Fertility & Infertility

Few articles have examined infertility among those with physical disability, and none have examined their experiences with infertility support. A study conducted by Zhang et al. (2019) examined the infertility and fecundity-probability of conceiving within a menstrual cycle for a person having regular unprotected intercourse among those with and without disability. Individuals without a disability had higher education levels, were more likely to be insured, and spent fewer months trying to get pregnant. Despite this, the statistical analysis showed no difference in fecundity (i.e., the ability to produce offspring) among individuals with or without disabilities. With numerous limitations to this study, it is the first of its kind looking at disability and infertility.

Prenatal Care & Decision Making

Prenatal care, or support and experiences before birth, involves supporting individuals in identifying pregnancy intentions, discussing contraception and fertility, identifying factors associated with high-risk pregnancy, and providing education related to pregnancy (American Academy of Pediatrics, 2017). Prenatal care is recognized as one of several factors that influence birth outcomes for individuals with disabilities (Horner-Johnson et al., 2022). The AAP and ACOG (2017) have established standards for supporting individuals through the pre-pregnancy experience, including assessing intentions to become pregnant and conducting health screenings. Specifically, it is recommended that practitioners engage in supportive conversation that may include:

  • An evaluation of her overall health and opportunities to improve health,

  • Education about the important effect that social, environmental, occupational, behavioral, and genetic factors have on pregnancy,

  • Identification of factors associated with high risk of an adverse pregnancy outcome, with interventions recommended to provide a women’s risk profile before pregnancy. (AAP, 2017, p. 131)

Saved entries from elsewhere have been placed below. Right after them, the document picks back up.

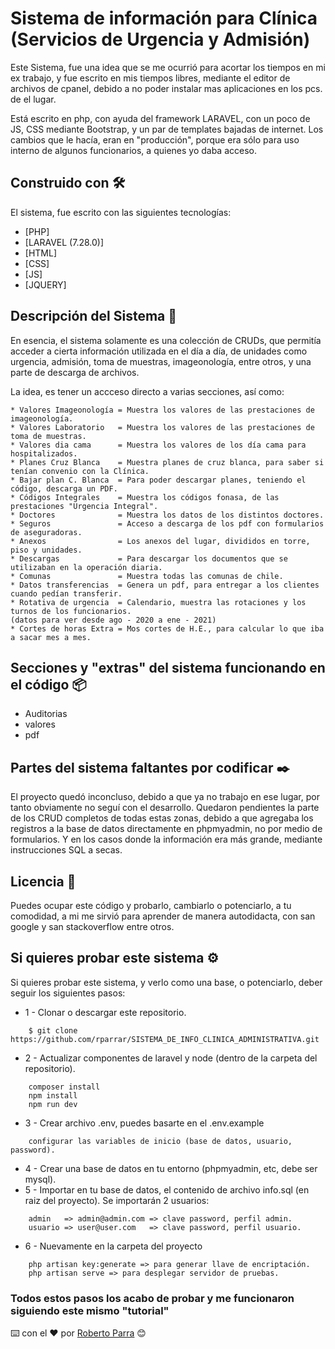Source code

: # Sistema de información para Clínica (Servicios de Urgencia y Admisión)
Este Sistema, fue una idea que se me ocurrió para acortar los tiempos en mi ex trabajo, y fue escrito en mis tiempos libres, mediante el editor de archivos de cpanel, debido a no poder instalar mas aplicaciones en los pcs. de el lugar.

Está escrito en php, con ayuda del framework LARAVEL, con un poco de JS, CSS mediante Bootstrap, y un par de templates bajadas de internet.
Los cambios que le hacía, eran en "producción", porque era sólo para uso interno de algunos funcionarios, a quienes yo daba acceso.

## Construido con 🛠️
El sistema, fue escrito con las siguientes tecnologías:

* [PHP]
* [LARAVEL (7.28.0)]
* [HTML]
* [CSS]
* [JS]
* [JQUERY]

## Descripción del Sistema 📄
En esencia, el sistema solamente es una colección de CRUDs, que permitía acceder a cierta información utilizada en el día a día, de unidades como urgencia, admisión, toma de muestras, imageonología, entre otros, y una parte de descarga de archivos.

La idea, es tener un accceso directo a varias secciones, así como:
```
* Valores Imageonología = Muestra los valores de las prestaciones de imageonología.
* Valores Laboratorio   = Muestra los valores de las prestaciones de toma de muestras.
* Valores dia cama      = Muestra los valores de los día cama para hospitalizados.
* Planes Cruz Blanca    = Muestra planes de cruz blanca, para saber si tenían convenio con la Clínica.
* Bajar plan C. Blanca  = Para poder descargar planes, teniendo el código, descarga un PDF.
* Códigos Integrales    = Muestra los códigos fonasa, de las prestaciones "Urgencia Integral".
* Doctores              = Muestra los datos de los distintos doctores. 
* Seguros               = Acceso a descarga de los pdf con formularios de aseguradoras. 
* Anexos                = Los anexos del lugar, divididos en torre, piso y unidades. 
* Descargas             = Para descargar los documentos que se utilizaban en la operación diaria.
* Comunas               = Muestra todas las comunas de chile.
* Datos transferencias  = Genera un pdf, para entregar a los clientes cuando pedían transferir.
* Rotativa de urgencia  = Calendario, muestra las rotaciones y los turnos de los funcionarios.
(datos para ver desde ago - 2020 a ene - 2021)
* Cortes de horas Extra = Mos cortes de H.E., para calcular lo que iba a sacar mes a mes.
```

## Secciones y "extras" del sistema funcionando en el código 📦

* Auditorias
* valores
* pdf



## Partes del sistema faltantes por codificar ✒️

El proyecto quedó inconcluso, debido a que ya no trabajo en ese lugar, por tanto obviamente no seguí con el desarrollo.
Quedaron pendientes la parte de los CRUD completos de todas estas zonas, debido a que agregaba los registros a la base de datos directamente en phpmyadmin, no por medio de formularios.
Y en los casos donde la información era más grande, mediante instrucciones SQL a secas.

## Licencia 📄

Puedes ocupar este código y probarlo, cambiarlo o potenciarlo, a tu comodidad, a mi me sirvió para aprender de manera autodidacta, con san google y san stackoverflow entre otros.

## Si quieres probar este sistema ⚙️

Si quieres probar este sistema, y verlo como una base, o potenciarlo, deber seguir los siguientes pasos:



* 1 - Clonar o descargar este repositorio.
```
    $ git clone https://github.com/rparrar/SISTEMA_DE_INFO_CLINICA_ADMINISTRATIVA.git
```
* 2 - Actualizar componentes de laravel y node (dentro de la carpeta del repositorio).
```
    composer install
    npm install 
    npm run dev
```
* 3 - Crear archivo .env, puedes basarte en el .env.example
```
    configurar las variables de inicio (base de datos, usuario, password).
```
* 4 - Crear una base de datos en tu entorno (phpmyadmin, etc, debe ser mysql).
* 5 - Importar en tu base de datos, el contenido de archivo info.sql (en raiz del proyecto).
    Se importarán 2 usuarios:
```
    admin   => admin@admin.com => clave password, perfil admin.
    usuario => user@user.com   => clave password, perfil usuario.
```
* 6 - Nuevamente en la carpeta del proyecto
```
    php artisan key:generate => para generar llave de encriptación.
    php artisan serve => para desplegar servidor de pruebas.
```
### Todos estos pasos los acabo de probar y me funcionaron siguiendo este mismo "tutorial"


⌨️ con el ❤️ por [Roberto Parra](https://www.rpi.cl) 😊
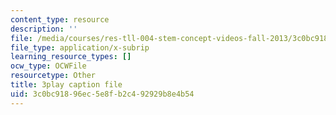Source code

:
 ```yaml
---
content_type: resource
description: ''
file: /media/courses/res-tll-004-stem-concept-videos-fall-2013/3c0bc91896ec5e8fb2c492929b8e4b54_JrlZSfRM-IY.vtt
file_type: application/x-subrip
learning_resource_types: []
ocw_type: OCWFile
resourcetype: Other
title: 3play caption file
uid: 3c0bc918-96ec-5e8f-b2c4-92929b8e4b54
---
```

Although these guidelines appear thorough, in practice, those with disabilities rarely experience such support. Survey data between 2002-2011 suggested that women with disabilities were less likely to receive prenatal care within their first trimester and more likely to have adverse pregnancy outcomes (i.e., low-birth-weight babies, preterm birth, and pregnancy complications; Mitra et al., 2015). O’Connor-Terry & Harris (2022) interviewed 16 cisgender women with physical disabilities and found that most of them were under the assumption they were simply infertile.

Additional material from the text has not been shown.